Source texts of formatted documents

^^^^

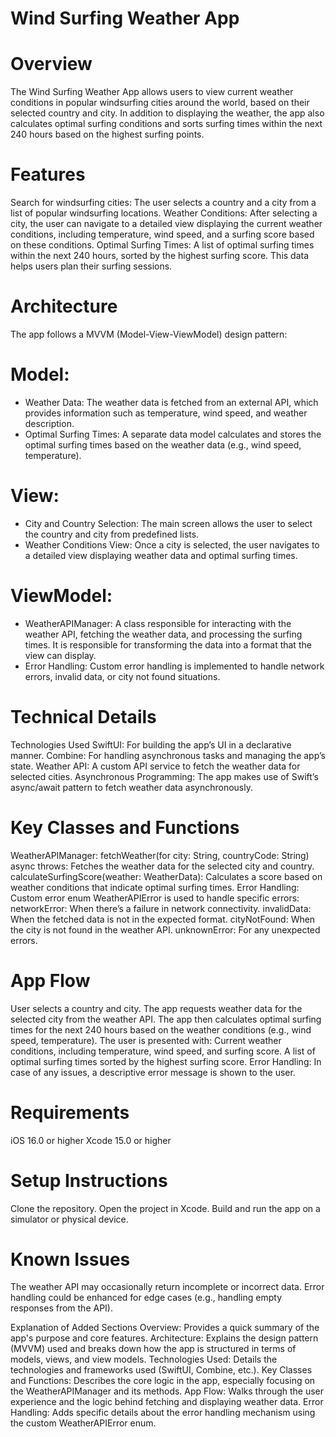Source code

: # Wind Surfing Weather App
# Overview
The Wind Surfing Weather App allows users to view current weather conditions in popular windsurfing cities around the world, based on their selected country and city. In addition to displaying the weather, the app also calculates optimal surfing conditions and sorts surfing times within the next 240 hours based on the highest surfing points.

# Features
Search for windsurfing cities: The user selects a country and a city from a list of popular windsurfing locations.
Weather Conditions: After selecting a city, the user can navigate to a detailed view displaying the current weather conditions, including temperature, wind speed, and a surfing score based on these conditions.
Optimal Surfing Times: A list of optimal surfing times within the next 240 hours, sorted by the highest surfing score. This data helps users plan their surfing sessions.
# Architecture
The app follows a MVVM (Model-View-ViewModel) design pattern:

# Model:
 - Weather Data: The weather data is fetched from an external API, which provides information such as temperature, wind speed, and weather description.
 - Optimal Surfing Times: A separate data model calculates and stores the optimal surfing times based on the weather data (e.g., wind speed, temperature).
# View:
 - City and Country Selection: The main screen allows the user to select the country and city from predefined lists.
 - Weather Conditions View: Once a city is selected, the user navigates to a detailed view displaying weather data and optimal surfing times.
# ViewModel:
 - WeatherAPIManager: A class responsible for interacting with the weather API, fetching the weather data, and processing the surfing times. It is responsible for transforming the data into a format that the view can display.
 - Error Handling: Custom error handling is implemented to handle network errors, invalid data, or city not found situations.
# Technical Details
Technologies Used
SwiftUI: For building the app’s UI in a declarative manner.
Combine: For handling asynchronous tasks and managing the app’s state.
Weather API: A custom API service to fetch the weather data for selected cities.
Asynchronous Programming: The app makes use of Swift’s async/await pattern to fetch weather data asynchronously.
# Key Classes and Functions
WeatherAPIManager:
fetchWeather(for city: String, countryCode: String) async throws: Fetches the weather data for the selected city and country.
calculateSurfingScore(weather: WeatherData): Calculates a score based on weather conditions that indicate optimal surfing times.
Error Handling:
Custom error enum WeatherAPIError is used to handle specific errors:
networkError: When there’s a failure in network connectivity.
invalidData: When the fetched data is not in the expected format.
cityNotFound: When the city is not found in the weather API.
unknownError: For any unexpected errors.
# App Flow
User selects a country and city.
The app requests weather data for the selected city from the weather API.
The app then calculates optimal surfing times for the next 240 hours based on the weather conditions (e.g., wind speed, temperature).
The user is presented with:
Current weather conditions, including temperature, wind speed, and surfing score.
A list of optimal surfing times sorted by the highest surfing score.
Error Handling: In case of any issues, a descriptive error message is shown to the user.
# Requirements
iOS 16.0 or higher
Xcode 15.0 or higher
# Setup Instructions
Clone the repository.
Open the project in Xcode.
Build and run the app on a simulator or physical device.
# Known Issues
The weather API may occasionally return incomplete or incorrect data.
Error handling could be enhanced for edge cases (e.g., handling empty responses from the API).

Explanation of Added Sections
Overview: Provides a quick summary of the app's purpose and core features.
Architecture: Explains the design pattern (MVVM) used and breaks down how the app is structured in terms of models, views, and view models.
Technologies Used: Details the technologies and frameworks used (SwiftUI, Combine, etc.).
Key Classes and Functions: Describes the core logic in the app, especially focusing on the WeatherAPIManager and its methods.
App Flow: Walks through the user experience and the logic behind fetching and displaying weather data.
Error Handling: Adds specific details about the error handling mechanism using the custom WeatherAPIError enum.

^^^^

=== Problem to work on ===
Given the records above, reproduce precisely and only the lines between the line holding "Explanation of Added Sections" and the line holding "Architecture: Explains the", inclusive.

=== Response area ===
Explanation of Added Sections
Overview: Provides a quick summary of the app's purpose and core features.
Architecture: Explains the design pattern (MVVM) used and breaks down how the app is structured in terms of models, views, and view models.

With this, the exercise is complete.